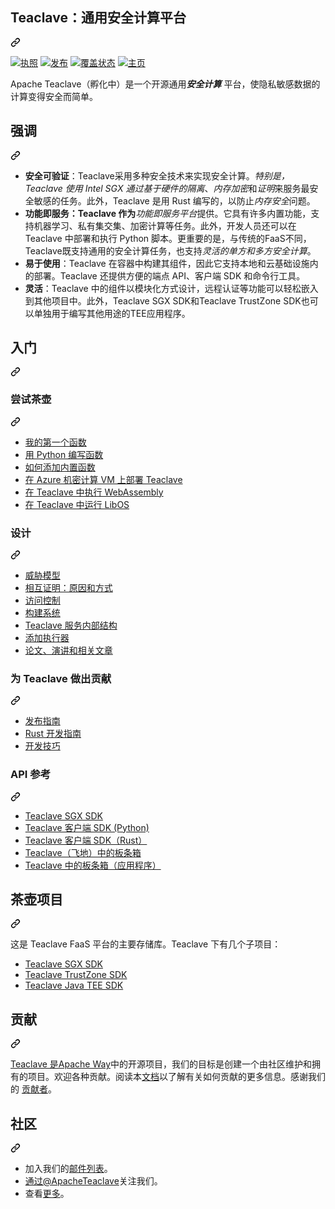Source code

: <div class="Box-sc-g0xbh4-0 bJMeLZ js-snippet-clipboard-copy-unpositioned" data-hpc="true"><article class="markdown-body entry-content container-lg" itemprop="text"><div class="markdown-heading" dir="auto"><h1 tabindex="-1" class="heading-element" dir="auto"><font style="vertical-align: inherit;"><font style="vertical-align: inherit;">Teaclave：通用安全计算平台</font></font></h1><a id="user-content-teaclave-a-universal-secure-computing-platform" class="anchor" aria-label="永久链接：Teaclave：通用安全计算平台" href="#teaclave-a-universal-secure-computing-platform"><svg class="octicon octicon-link" viewBox="0 0 16 16" version="1.1" width="16" height="16" aria-hidden="true"><path d="m7.775 3.275 1.25-1.25a3.5 3.5 0 1 1 4.95 4.95l-2.5 2.5a3.5 3.5 0 0 1-4.95 0 .751.751 0 0 1 .018-1.042.751.751 0 0 1 1.042-.018 1.998 1.998 0 0 0 2.83 0l2.5-2.5a2.002 2.002 0 0 0-2.83-2.83l-1.25 1.25a.751.751 0 0 1-1.042-.018.751.751 0 0 1-.018-1.042Zm-4.69 9.64a1.998 1.998 0 0 0 2.83 0l1.25-1.25a.751.751 0 0 1 1.042.018.751.751 0 0 1 .018 1.042l-1.25 1.25a3.5 3.5 0 1 1-4.95-4.95l2.5-2.5a3.5 3.5 0 0 1 4.95 0 .751.751 0 0 1-.018 1.042.751.751 0 0 1-1.042.018 1.998 1.998 0 0 0-2.83 0l-2.5 2.5a1.998 1.998 0 0 0 0 2.83Z"></path></svg></a></div>
<p dir="auto"><a href="/apache/incubator-teaclave/blob/master/LICENSE"><img src="https://camo.githubusercontent.com/044b12e040c71f236bd4606131fd02667d8a9a4b9df9e7b77b73867838649c9f/68747470733a2f2f696d672e736869656c64732e696f2f62616467652f6c6963656e73652d4170616368652d677265656e2e737667" alt="执照" data-canonical-src="https://img.shields.io/badge/license-Apache-green.svg" style="max-width: 100%;"></a>
<a href="https://github.com/apache/incubator-teaclave/releases"><img src="https://camo.githubusercontent.com/b9aa4aa9595ec626ec8e1c2ad25a81a1158283b94a48c07f2581cbb73a1b5cea/68747470733a2f2f696d672e736869656c64732e696f2f6769746875622f762f7461672f6170616368652f696e63756261746f722d746561636c6176653f6c6162656c3d72656c6561736526736f72743d73656d766572" alt="发布" data-canonical-src="https://img.shields.io/github/v/tag/apache/incubator-teaclave?label=release&amp;sort=semver" style="max-width: 100%;"></a>
<a href="https://coveralls.io/github/apache/incubator-teaclave?branch=master" rel="nofollow"><img src="https://camo.githubusercontent.com/6c0a5e0aee0024fb02ccd45ebe1569bad40fa01d96751e568aee8f008500dba0/68747470733a2f2f636f766572616c6c732e696f2f7265706f732f6769746875622f6170616368652f696e63756261746f722d746561636c6176652f62616467652e7376673f6272616e63683d6d6173746572" alt="覆盖状态" data-canonical-src="https://coveralls.io/repos/github/apache/incubator-teaclave/badge.svg?branch=master" style="max-width: 100%;"></a>
<a href="https://teaclave.apache.org/" rel="nofollow"><img src="https://camo.githubusercontent.com/317fe5862c52cbdf72ea71091c1551b7cfdd1dabafe7187878182c16ffb253dc/68747470733a2f2f696d672e736869656c64732e696f2f62616467652f736974652d686f6d65706167652d626c7565" alt="主页" data-canonical-src="https://img.shields.io/badge/site-homepage-blue" style="max-width: 100%;"></a></p>
<p dir="auto"><font style="vertical-align: inherit;"><font style="vertical-align: inherit;">Apache Teaclave（孵化中）是一个开源通用</font></font><em><strong><font style="vertical-align: inherit;"><font style="vertical-align: inherit;">安全计算</font></font></strong></em><font style="vertical-align: inherit;"><font style="vertical-align: inherit;">
平台，使隐私敏感数据的计算变得安全而简单。</font></font></p>
<div class="markdown-heading" dir="auto"><h2 tabindex="-1" class="heading-element" dir="auto"><font style="vertical-align: inherit;"><font style="vertical-align: inherit;">强调</font></font></h2><a id="user-content-highlights" class="anchor" aria-label="永久链接：亮点" href="#highlights"><svg class="octicon octicon-link" viewBox="0 0 16 16" version="1.1" width="16" height="16" aria-hidden="true"><path d="m7.775 3.275 1.25-1.25a3.5 3.5 0 1 1 4.95 4.95l-2.5 2.5a3.5 3.5 0 0 1-4.95 0 .751.751 0 0 1 .018-1.042.751.751 0 0 1 1.042-.018 1.998 1.998 0 0 0 2.83 0l2.5-2.5a2.002 2.002 0 0 0-2.83-2.83l-1.25 1.25a.751.751 0 0 1-1.042-.018.751.751 0 0 1-.018-1.042Zm-4.69 9.64a1.998 1.998 0 0 0 2.83 0l1.25-1.25a.751.751 0 0 1 1.042.018.751.751 0 0 1 .018 1.042l-1.25 1.25a3.5 3.5 0 1 1-4.95-4.95l2.5-2.5a3.5 3.5 0 0 1 4.95 0 .751.751 0 0 1-.018 1.042.751.751 0 0 1-1.042.018 1.998 1.998 0 0 0-2.83 0l-2.5 2.5a1.998 1.998 0 0 0 0 2.83Z"></path></svg></a></div>
<ul dir="auto">
<li><strong><font style="vertical-align: inherit;"><font style="vertical-align: inherit;">安全可验证</font></font></strong><font style="vertical-align: inherit;"><font style="vertical-align: inherit;">：Teaclave采用多种安全技术来实现安全计算。</font></font><em><font style="vertical-align: inherit;"><font style="vertical-align: inherit;">特别是，Teaclave 使用 Intel SGX 通过基于硬件的隔离</font></font></em><font style="vertical-align: inherit;"><font style="vertical-align: inherit;">、</font></font><em><font style="vertical-align: inherit;"><font style="vertical-align: inherit;">内存加密</font></font></em><font style="vertical-align: inherit;"><font style="vertical-align: inherit;">和</font></font><em><font style="vertical-align: inherit;"><font style="vertical-align: inherit;">证明</font></font></em><font style="vertical-align: inherit;"><font style="vertical-align: inherit;">来服务最安全敏感的任务</font><font style="vertical-align: inherit;">。</font><font style="vertical-align: inherit;">此外，Teaclave 是用 Rust 编写的，以防止</font></font><em><font style="vertical-align: inherit;"><font style="vertical-align: inherit;">内存安全</font></font></em><font style="vertical-align: inherit;"><font style="vertical-align: inherit;">问题。</font></font></li>
<li><strong><font style="vertical-align: inherit;"><font style="vertical-align: inherit;">功能即服务：Teaclave 作为</font></font></strong><font style="vertical-align: inherit;"></font><em><font style="vertical-align: inherit;"><font style="vertical-align: inherit;">功能即服务平台</font></font></em><font style="vertical-align: inherit;"><font style="vertical-align: inherit;">提供</font><font style="vertical-align: inherit;">。</font><font style="vertical-align: inherit;">它具有许多内置功能，支持机器学习、私有集交集、加密计算等任务。此外，开发人员还可以在 Teaclave 中部署和执行 Python 脚本。</font><font style="vertical-align: inherit;">更重要的是，与传统的FaaS不同，Teaclave既支持通用的安全计算任务，也支持</font></font><em><font style="vertical-align: inherit;"><font style="vertical-align: inherit;">灵活的单方和多方安全计算</font></font></em><font style="vertical-align: inherit;"><font style="vertical-align: inherit;">。</font></font></li>
<li><strong><font style="vertical-align: inherit;"><font style="vertical-align: inherit;">易于使用</font></font></strong><font style="vertical-align: inherit;"><font style="vertical-align: inherit;">：Teaclave 在容器中构建其组件，因此它支持本地和云基础设施内的部署。</font><font style="vertical-align: inherit;">Teaclave 还提供方便的端点 API、客户端 SDK 和命令行工具。</font></font></li>
<li><strong><font style="vertical-align: inherit;"><font style="vertical-align: inherit;">灵活</font></font></strong><font style="vertical-align: inherit;"><font style="vertical-align: inherit;">：Teaclave 中的组件以模块化方式设计，远程认证等功能可以轻松嵌入到其他项目中。</font><font style="vertical-align: inherit;">此外，Teaclave SGX SDK和Teaclave TrustZone SDK也可以单独用于编写其他用途的TEE应用程序。</font></font></li>
</ul>
<div class="markdown-heading" dir="auto"><h2 tabindex="-1" class="heading-element" dir="auto"><font style="vertical-align: inherit;"><font style="vertical-align: inherit;">入门</font></font></h2><a id="user-content-getting-started" class="anchor" aria-label="永久链接：开始使用" href="#getting-started"><svg class="octicon octicon-link" viewBox="0 0 16 16" version="1.1" width="16" height="16" aria-hidden="true"><path d="m7.775 3.275 1.25-1.25a3.5 3.5 0 1 1 4.95 4.95l-2.5 2.5a3.5 3.5 0 0 1-4.95 0 .751.751 0 0 1 .018-1.042.751.751 0 0 1 1.042-.018 1.998 1.998 0 0 0 2.83 0l2.5-2.5a2.002 2.002 0 0 0-2.83-2.83l-1.25 1.25a.751.751 0 0 1-1.042-.018.751.751 0 0 1-.018-1.042Zm-4.69 9.64a1.998 1.998 0 0 0 2.83 0l1.25-1.25a.751.751 0 0 1 1.042.018.751.751 0 0 1 .018 1.042l-1.25 1.25a3.5 3.5 0 1 1-4.95-4.95l2.5-2.5a3.5 3.5 0 0 1 4.95 0 .751.751 0 0 1-.018 1.042.751.751 0 0 1-1.042.018 1.998 1.998 0 0 0-2.83 0l-2.5 2.5a1.998 1.998 0 0 0 0 2.83Z"></path></svg></a></div>
<div class="markdown-heading" dir="auto"><h3 tabindex="-1" class="heading-element" dir="auto"><font style="vertical-align: inherit;"><font style="vertical-align: inherit;">尝试茶壶</font></font></h3><a id="user-content-try-teaclave" class="anchor" aria-label="永久链接：尝试 Teaclave" href="#try-teaclave"><svg class="octicon octicon-link" viewBox="0 0 16 16" version="1.1" width="16" height="16" aria-hidden="true"><path d="m7.775 3.275 1.25-1.25a3.5 3.5 0 1 1 4.95 4.95l-2.5 2.5a3.5 3.5 0 0 1-4.95 0 .751.751 0 0 1 .018-1.042.751.751 0 0 1 1.042-.018 1.998 1.998 0 0 0 2.83 0l2.5-2.5a2.002 2.002 0 0 0-2.83-2.83l-1.25 1.25a.751.751 0 0 1-1.042-.018.751.751 0 0 1-.018-1.042Zm-4.69 9.64a1.998 1.998 0 0 0 2.83 0l1.25-1.25a.751.751 0 0 1 1.042.018.751.751 0 0 1 .018 1.042l-1.25 1.25a3.5 3.5 0 1 1-4.95-4.95l2.5-2.5a3.5 3.5 0 0 1 4.95 0 .751.751 0 0 1-.018 1.042.751.751 0 0 1-1.042.018 1.998 1.998 0 0 0-2.83 0l-2.5 2.5a1.998 1.998 0 0 0 0 2.83Z"></path></svg></a></div>
<ul dir="auto">
<li><a href="/apache/incubator-teaclave/blob/master/docs/my-first-function.md"><font style="vertical-align: inherit;"><font style="vertical-align: inherit;">我的第一个函数</font></font></a></li>
<li><a href="/apache/incubator-teaclave/blob/master/docs/functions-in-python.md"><font style="vertical-align: inherit;"><font style="vertical-align: inherit;">用 Python 编写函数</font></font></a></li>
<li><a href="/apache/incubator-teaclave/blob/master/docs/builtin-functions.md"><font style="vertical-align: inherit;"><font style="vertical-align: inherit;">如何添加内置函数</font></font></a></li>
<li><a href="/apache/incubator-teaclave/blob/master/docs/azure-confidential-computing.md"><font style="vertical-align: inherit;"><font style="vertical-align: inherit;">在 Azure 机密计算 VM 上部署 Teaclave</font></font></a></li>
<li><a href="/apache/incubator-teaclave/blob/master/docs/executing-wasm.md"><font style="vertical-align: inherit;"><font style="vertical-align: inherit;">在 Teaclave 中执行 WebAssembly</font></font></a></li>
<li><a href="/apache/incubator-teaclave/blob/master/docs/executing-in-occlum.md"><font style="vertical-align: inherit;"><font style="vertical-align: inherit;">在 Teaclave 中运行 LibOS</font></font></a></li>
</ul>
<div class="markdown-heading" dir="auto"><h3 tabindex="-1" class="heading-element" dir="auto"><font style="vertical-align: inherit;"><font style="vertical-align: inherit;">设计</font></font></h3><a id="user-content-design" class="anchor" aria-label="永久链接：设计" href="#design"><svg class="octicon octicon-link" viewBox="0 0 16 16" version="1.1" width="16" height="16" aria-hidden="true"><path d="m7.775 3.275 1.25-1.25a3.5 3.5 0 1 1 4.95 4.95l-2.5 2.5a3.5 3.5 0 0 1-4.95 0 .751.751 0 0 1 .018-1.042.751.751 0 0 1 1.042-.018 1.998 1.998 0 0 0 2.83 0l2.5-2.5a2.002 2.002 0 0 0-2.83-2.83l-1.25 1.25a.751.751 0 0 1-1.042-.018.751.751 0 0 1-.018-1.042Zm-4.69 9.64a1.998 1.998 0 0 0 2.83 0l1.25-1.25a.751.751 0 0 1 1.042.018.751.751 0 0 1 .018 1.042l-1.25 1.25a3.5 3.5 0 1 1-4.95-4.95l2.5-2.5a3.5 3.5 0 0 1 4.95 0 .751.751 0 0 1-.018 1.042.751.751 0 0 1-1.042.018 1.998 1.998 0 0 0-2.83 0l-2.5 2.5a1.998 1.998 0 0 0 0 2.83Z"></path></svg></a></div>
<ul dir="auto">
<li><a href="/apache/incubator-teaclave/blob/master/docs/threat-model.md"><font style="vertical-align: inherit;"><font style="vertical-align: inherit;">威胁模型</font></font></a></li>
<li><a href="/apache/incubator-teaclave/blob/master/docs/mutual-attestation.md"><font style="vertical-align: inherit;"><font style="vertical-align: inherit;">相互证明：原因和方式</font></font></a></li>
<li><a href="/apache/incubator-teaclave/blob/master/docs/access-control.md"><font style="vertical-align: inherit;"><font style="vertical-align: inherit;">访问控制</font></font></a></li>
<li><a href="/apache/incubator-teaclave/blob/master/docs/build-system.md"><font style="vertical-align: inherit;"><font style="vertical-align: inherit;">构建系统</font></font></a></li>
<li><a href="/apache/incubator-teaclave/blob/master/docs/service-internals.md"><font style="vertical-align: inherit;"><font style="vertical-align: inherit;">Teaclave 服务内部结构</font></font></a></li>
<li><a href="/apache/incubator-teaclave/blob/master/docs/adding-executors.md"><font style="vertical-align: inherit;"><font style="vertical-align: inherit;">添加执行器</font></font></a></li>
<li><a href="/apache/incubator-teaclave/blob/master/docs/papers-talks.md"><font style="vertical-align: inherit;"><font style="vertical-align: inherit;">论文、演讲和相关文章</font></font></a></li>
</ul>
<div class="markdown-heading" dir="auto"><h3 tabindex="-1" class="heading-element" dir="auto"><font style="vertical-align: inherit;"><font style="vertical-align: inherit;">为 Teaclave 做出贡献</font></font></h3><a id="user-content-contribute-to-teaclave" class="anchor" aria-label="永久链接：为 Teaclave 做出贡献" href="#contribute-to-teaclave"><svg class="octicon octicon-link" viewBox="0 0 16 16" version="1.1" width="16" height="16" aria-hidden="true"><path d="m7.775 3.275 1.25-1.25a3.5 3.5 0 1 1 4.95 4.95l-2.5 2.5a3.5 3.5 0 0 1-4.95 0 .751.751 0 0 1 .018-1.042.751.751 0 0 1 1.042-.018 1.998 1.998 0 0 0 2.83 0l2.5-2.5a2.002 2.002 0 0 0-2.83-2.83l-1.25 1.25a.751.751 0 0 1-1.042-.018.751.751 0 0 1-.018-1.042Zm-4.69 9.64a1.998 1.998 0 0 0 2.83 0l1.25-1.25a.751.751 0 0 1 1.042.018.751.751 0 0 1 .018 1.042l-1.25 1.25a3.5 3.5 0 1 1-4.95-4.95l2.5-2.5a3.5 3.5 0 0 1 4.95 0 .751.751 0 0 1-.018 1.042.751.751 0 0 1-1.042.018 1.998 1.998 0 0 0-2.83 0l-2.5 2.5a1.998 1.998 0 0 0 0 2.83Z"></path></svg></a></div>
<ul dir="auto">
<li><a href="/apache/incubator-teaclave/blob/master/docs/release-guide.md"><font style="vertical-align: inherit;"><font style="vertical-align: inherit;">发布指南</font></font></a></li>
<li><a href="/apache/incubator-teaclave/blob/master/docs/rust-guideline.md"><font style="vertical-align: inherit;"><font style="vertical-align: inherit;">Rust 开发指南</font></font></a></li>
<li><a href="/apache/incubator-teaclave/blob/master/docs/development-tips.md"><font style="vertical-align: inherit;"><font style="vertical-align: inherit;">开发技巧</font></font></a></li>
</ul>
<div class="markdown-heading" dir="auto"><h3 tabindex="-1" class="heading-element" dir="auto"><font style="vertical-align: inherit;"><font style="vertical-align: inherit;">API 参考</font></font></h3><a id="user-content-api-references" class="anchor" aria-label="永久链接：API 参考" href="#api-references"><svg class="octicon octicon-link" viewBox="0 0 16 16" version="1.1" width="16" height="16" aria-hidden="true"><path d="m7.775 3.275 1.25-1.25a3.5 3.5 0 1 1 4.95 4.95l-2.5 2.5a3.5 3.5 0 0 1-4.95 0 .751.751 0 0 1 .018-1.042.751.751 0 0 1 1.042-.018 1.998 1.998 0 0 0 2.83 0l2.5-2.5a2.002 2.002 0 0 0-2.83-2.83l-1.25 1.25a.751.751 0 0 1-1.042-.018.751.751 0 0 1-.018-1.042Zm-4.69 9.64a1.998 1.998 0 0 0 2.83 0l1.25-1.25a.751.751 0 0 1 1.042.018.751.751 0 0 1 .018 1.042l-1.25 1.25a3.5 3.5 0 1 1-4.95-4.95l2.5-2.5a3.5 3.5 0 0 1 4.95 0 .751.751 0 0 1-.018 1.042.751.751 0 0 1-1.042.018 1.998 1.998 0 0 0-2.83 0l-2.5 2.5a1.998 1.998 0 0 0 0 2.83Z"></path></svg></a></div>
<ul dir="auto">
<li><a href="https://teaclave.apache.org/api-docs/sgx-sdk/" rel="nofollow"><font style="vertical-align: inherit;"><font style="vertical-align: inherit;">Teaclave SGX SDK</font></font></a></li>
<li><a href="https://teaclave.apache.org/api-docs/client-sdk-python/" rel="nofollow"><font style="vertical-align: inherit;"><font style="vertical-align: inherit;">Teaclave 客户端 SDK (Python)</font></font></a></li>
<li><a href="https://teaclave.apache.org/api-docs/client-sdk-rust/" rel="nofollow"><font style="vertical-align: inherit;"><font style="vertical-align: inherit;">Teaclave 客户端 SDK（Rust）</font></font></a></li>
<li><a href="https://teaclave.apache.org/api-docs/crates-enclave/" rel="nofollow"><font style="vertical-align: inherit;"><font style="vertical-align: inherit;">Teaclave（飞地）中的板条箱</font></font></a></li>
<li><a href="https://teaclave.apache.org/api-docs/crates-app/" rel="nofollow"><font style="vertical-align: inherit;"><font style="vertical-align: inherit;">Teaclave 中的板条箱（应用程序）</font></font></a></li>
</ul>
<div class="markdown-heading" dir="auto"><h2 tabindex="-1" class="heading-element" dir="auto"><font style="vertical-align: inherit;"><font style="vertical-align: inherit;">茶壶项目</font></font></h2><a id="user-content-teaclave-projects" class="anchor" aria-label="永久链接：Teaclave 项目" href="#teaclave-projects"><svg class="octicon octicon-link" viewBox="0 0 16 16" version="1.1" width="16" height="16" aria-hidden="true"><path d="m7.775 3.275 1.25-1.25a3.5 3.5 0 1 1 4.95 4.95l-2.5 2.5a3.5 3.5 0 0 1-4.95 0 .751.751 0 0 1 .018-1.042.751.751 0 0 1 1.042-.018 1.998 1.998 0 0 0 2.83 0l2.5-2.5a2.002 2.002 0 0 0-2.83-2.83l-1.25 1.25a.751.751 0 0 1-1.042-.018.751.751 0 0 1-.018-1.042Zm-4.69 9.64a1.998 1.998 0 0 0 2.83 0l1.25-1.25a.751.751 0 0 1 1.042.018.751.751 0 0 1 .018 1.042l-1.25 1.25a3.5 3.5 0 1 1-4.95-4.95l2.5-2.5a3.5 3.5 0 0 1 4.95 0 .751.751 0 0 1-.018 1.042.751.751 0 0 1-1.042.018 1.998 1.998 0 0 0-2.83 0l-2.5 2.5a1.998 1.998 0 0 0 0 2.83Z"></path></svg></a></div>
<p dir="auto"><font style="vertical-align: inherit;"><font style="vertical-align: inherit;">这是 Teaclave FaaS 平台的主要存储库。</font><font style="vertical-align: inherit;">Teaclave 下有几个子项目：</font></font></p>
<ul dir="auto">
<li><a href="https://github.com/apache/incubator-teaclave-sgx-sdk"><font style="vertical-align: inherit;"><font style="vertical-align: inherit;">Teaclave SGX SDK</font></font></a></li>
<li><a href="https://github.com/apache/incubator-teaclave-trustzone-sdk"><font style="vertical-align: inherit;"><font style="vertical-align: inherit;">Teaclave TrustZone SDK</font></font></a></li>
<li><a href="https://github.com/apache/incubator-teaclave-java-tee-sdk"><font style="vertical-align: inherit;"><font style="vertical-align: inherit;">Teaclave Java TEE SDK</font></font></a></li>
</ul>
<div class="markdown-heading" dir="auto"><h2 tabindex="-1" class="heading-element" dir="auto"><font style="vertical-align: inherit;"><font style="vertical-align: inherit;">贡献</font></font></h2><a id="user-content-contributing" class="anchor" aria-label="永久链接：贡献" href="#contributing"><svg class="octicon octicon-link" viewBox="0 0 16 16" version="1.1" width="16" height="16" aria-hidden="true"><path d="m7.775 3.275 1.25-1.25a3.5 3.5 0 1 1 4.95 4.95l-2.5 2.5a3.5 3.5 0 0 1-4.95 0 .751.751 0 0 1 .018-1.042.751.751 0 0 1 1.042-.018 1.998 1.998 0 0 0 2.83 0l2.5-2.5a2.002 2.002 0 0 0-2.83-2.83l-1.25 1.25a.751.751 0 0 1-1.042-.018.751.751 0 0 1-.018-1.042Zm-4.69 9.64a1.998 1.998 0 0 0 2.83 0l1.25-1.25a.751.751 0 0 1 1.042.018.751.751 0 0 1 .018 1.042l-1.25 1.25a3.5 3.5 0 1 1-4.95-4.95l2.5-2.5a3.5 3.5 0 0 1 4.95 0 .751.751 0 0 1-.018 1.042.751.751 0 0 1-1.042.018 1.998 1.998 0 0 0-2.83 0l-2.5 2.5a1.998 1.998 0 0 0 0 2.83Z"></path></svg></a></div>
<p dir="auto"><font style="vertical-align: inherit;"></font><a href="https://www.apache.org/theapacheway/" rel="nofollow"><font style="vertical-align: inherit;"><font style="vertical-align: inherit;">Teaclave 是Apache Way</font></font></a><font style="vertical-align: inherit;"><font style="vertical-align: inherit;">中的开源项目</font><font style="vertical-align: inherit;">，我们的目标是创建一个由社区维护和拥有的项目。</font><font style="vertical-align: inherit;">欢迎各种贡献。</font><font style="vertical-align: inherit;">阅读本</font></font><a href="/apache/incubator-teaclave/blob/master/CONTRIBUTING.md"><font style="vertical-align: inherit;"><font style="vertical-align: inherit;">文档</font></font></a><font style="vertical-align: inherit;"><font style="vertical-align: inherit;">以了解有关如何贡献的更多信息。</font><font style="vertical-align: inherit;">感谢我们的
</font></font><a href="https://teaclave.apache.org/contributors/" rel="nofollow"><font style="vertical-align: inherit;"><font style="vertical-align: inherit;">贡献者</font></font></a><font style="vertical-align: inherit;"><font style="vertical-align: inherit;">。</font></font></p>
<div class="markdown-heading" dir="auto"><h2 tabindex="-1" class="heading-element" dir="auto"><font style="vertical-align: inherit;"><font style="vertical-align: inherit;">社区</font></font></h2><a id="user-content-community" class="anchor" aria-label="永久链接：社区" href="#community"><svg class="octicon octicon-link" viewBox="0 0 16 16" version="1.1" width="16" height="16" aria-hidden="true"><path d="m7.775 3.275 1.25-1.25a3.5 3.5 0 1 1 4.95 4.95l-2.5 2.5a3.5 3.5 0 0 1-4.95 0 .751.751 0 0 1 .018-1.042.751.751 0 0 1 1.042-.018 1.998 1.998 0 0 0 2.83 0l2.5-2.5a2.002 2.002 0 0 0-2.83-2.83l-1.25 1.25a.751.751 0 0 1-1.042-.018.751.751 0 0 1-.018-1.042Zm-4.69 9.64a1.998 1.998 0 0 0 2.83 0l1.25-1.25a.751.751 0 0 1 1.042.018.751.751 0 0 1 .018 1.042l-1.25 1.25a3.5 3.5 0 1 1-4.95-4.95l2.5-2.5a3.5 3.5 0 0 1 4.95 0 .751.751 0 0 1-.018 1.042.751.751 0 0 1-1.042.018 1.998 1.998 0 0 0-2.83 0l-2.5 2.5a1.998 1.998 0 0 0 0 2.83Z"></path></svg></a></div>
<ul dir="auto">
<li><font style="vertical-align: inherit;"><font style="vertical-align: inherit;">加入我们的</font></font><a href="https://lists.apache.org/list.html?dev@teaclave.apache.org" rel="nofollow"><font style="vertical-align: inherit;"><font style="vertical-align: inherit;">邮件列表</font></font></a><font style="vertical-align: inherit;"><font style="vertical-align: inherit;">。</font></font></li>
<li><font style="vertical-align: inherit;"></font><a href="https://twitter.com/ApacheTeaclave" rel="nofollow"><font style="vertical-align: inherit;"><font style="vertical-align: inherit;">通过@ApacheTeaclave</font></font></a><font style="vertical-align: inherit;"><font style="vertical-align: inherit;">关注我们</font><font style="vertical-align: inherit;">。</font></font></li>
<li><font style="vertical-align: inherit;"><font style="vertical-align: inherit;">查看</font></font><a href="https://teaclave.apache.org/community/" rel="nofollow"><font style="vertical-align: inherit;"><font style="vertical-align: inherit;">更多</font></font></a><font style="vertical-align: inherit;"><font style="vertical-align: inherit;">。</font></font></li>
</ul>
</article></div>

━━━━━━━━━━

_Work task_
All lines in the records above that contain "Python" are to be reported.

_Exercise solution_
<li><strong><font style="vertical-align: inherit;"><font style="vertical-align: inherit;">功能即服务：Teaclave 作为</font></font></strong><font style="vertical-align: inherit;"></font><em><font style="vertical-align: inherit;"><font style="vertical-align: inherit;">功能即服务平台</font></font></em><font style="vertical-align: inherit;"><font style="vertical-align: inherit;">提供</font><font style="vertical-align: inherit;">。</font><font style="vertical-align: inherit;">它具有许多内置功能，支持机器学习、私有集交集、加密计算等任务。此外，开发人员还可以在 Teaclave 中部署和执行 Python 脚本。</font><font style="vertical-align: inherit;">更重要的是，与传统的FaaS不同，Teaclave既支持通用的安全计算任务，也支持</font></font><em><font style="vertical-align: inherit;"><font style="vertical-align: inherit;">灵活的单方和多方安全计算</font></font></em><font style="vertical-align: inherit;"><font style="vertical-align: inherit;">。</font></font></li>
<li><a href="/apache/incubator-teaclave/blob/master/docs/functions-in-python.md"><font style="vertical-align: inherit;"><font style="vertical-align: inherit;">用 Python 编写函数</font></font></a></li>
<li><a href="https://teaclave.apache.org/api-docs/client-sdk-python/" rel="nofollow"><font style="vertical-align: inherit;"><font style="vertical-align: inherit;">Teaclave 客户端 SDK (Python)</font></font></a></li>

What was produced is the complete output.